I have heard mental health counselors tell me that people come to psychotherapy saying they want help but then often resist the help being offered. One therapist told me that’s why psychotherapy can take so long. It’s not that the problem (or set of problems) is typically difficult to identify; rather, the difficulty is getting people to address the very problem they identified they need help with.

It’s the same with Church. For us to gain the great benefit the Church offers us - Christ Himself and wholeness and restoration - we have to acknowledge we have a problem and then do what it takes to continually address the problem. We have to understand that we are not whole and need Christ. The problem is that if we are physically healthy, have affluence or comfort, and life is generally good, or even just okay, we may fall into what I call a delusional apathy. We may go to Church regularly, or fairly regularly, but we are not bringing our real selves to Church. We are bringing the generally self-satisfied self and the heart that goes with self-satisfaction. We may even think we are whole for the most part and just need a bit of self-improvement thus reducing Church and God to a self-help mechanism.

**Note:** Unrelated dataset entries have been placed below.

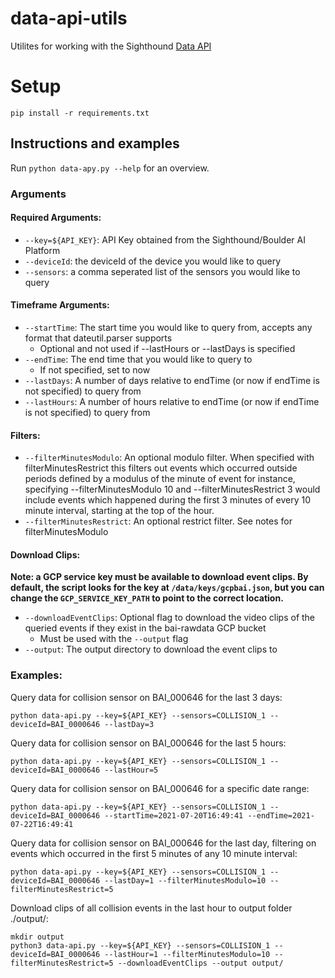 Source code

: # data-api-utils

Utilites for working with the Sighthound [Data API](http://docs.data-api.boulderai.com/#introduction)

# Setup

```
pip install -r requirements.txt
```
## Instructions and examples

Run `python data-apy.py --help` for an overview.

### Arguments  
#### Required Arguments:   
- `--key=${API_KEY}`: API Key obtained from the Sighthound/Boulder AI Platform  
- `--deviceId`: the deviceId of the device you would like to query  
- `--sensors`: a comma seperated list of the sensors you would like to query  

#### Timeframe Arguments:  
- `--startTime`: The start time you would like to query from, accepts any format that dateutil.parser supports
	- Optional and not used if --lastHours or --lastDays is specified  
- `--endTime`: The end time that you would like to query to  
	- If not specified, set to now  
- `--lastDays`: A number of days relative to endTime (or now if endTime is not specified) to query from  
- `--lastHours`: A number of hours relative to endTime (or now if endTime is not specified) to query from  

#### Filters:  
- `--filterMinutesModulo`: An optional modulo filter. When specified with filterMinutesRestrict this filters out events which occurred outside periods defined by a modulus of the minute of event for instance, specifying --filterMinutesModulo 10 and --filterMinutesRestrict 3 would include events which happened during the first 3 minutes of every 10 minute interval, starting at the top of the hour.                                                                                        
- `--filterMinutesRestrict`: An optional restrict filter. See notes for filterMinutesModulo

#### Download Clips:
**Note: a GCP service key must be available to download event clips. By default, the script looks for the key at `/data/keys/gcpbai.json`, but you can change the `GCP_SERVICE_KEY_PATH`  to point to the correct location.**
- `--downloadEventClips`: Optional flag to download the video clips of the queried events if they exist in the bai-rawdata GCP bucket
	- Must be used with the `--output` flag
- `--output`: The output directory to download the event clips to

### Examples:
Query data for collision sensor on BAI_000646 for the last 3 days:
```
python data-api.py --key=${API_KEY} --sensors=COLLISION_1 --deviceId=BAI_0000646 --lastDay=3
```
Query data for collision sensor on BAI_000646 for the last 5 hours:
```
python data-api.py --key=${API_KEY} --sensors=COLLISION_1 --deviceId=BAI_0000646 --lastHour=5
```
Query data for collision sensor on BAI_000646 for a specific date range:
```
python data-api.py --key=${API_KEY} --sensors=COLLISION_1 --deviceId=BAI_0000646 --startTime=2021-07-20T16:49:41 --endTime=2021-07-22T16:49:41
```
Query data for collision sensor on BAI_000646 for the last day, filtering on events which occurred in the first 5 minutes of any 10 minute interval:
```
python data-api.py --key=${API_KEY} --sensors=COLLISION_1 --deviceId=BAI_0000646 --lastDay=1 --filterMinutesModulo=10 --filterMinutesRestrict=5
```
Download clips of all collision events in the last hour to output folder ./output/:
```
mkdir output
python3 data-api.py --key=${API_KEY} --sensors=COLLISION_1 --deviceId=BAI_0000646 --lastHour=1 --filterMinutesModulo=10 --filterMinutesRestrict=5 --downloadEventClips --output output/
```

The truth is we are not whole. And it’s ok. God knows we are not whole. Having the “good things” in life shouldn’t obscure this understanding of ourselves though it often does. Our lack of wholeness is why Christ came in the first place, says we must die to self to gain our true self and gave us the Church. It is not a place for self-improvement. If we seek and experience Church for this purpose we will gain very little. Rather, it’s place for our radical transformation. But to experience this transformation we have to bring the right heart, leave our sense of self at the door, and allow Christ to refashion us into who we are meant to be.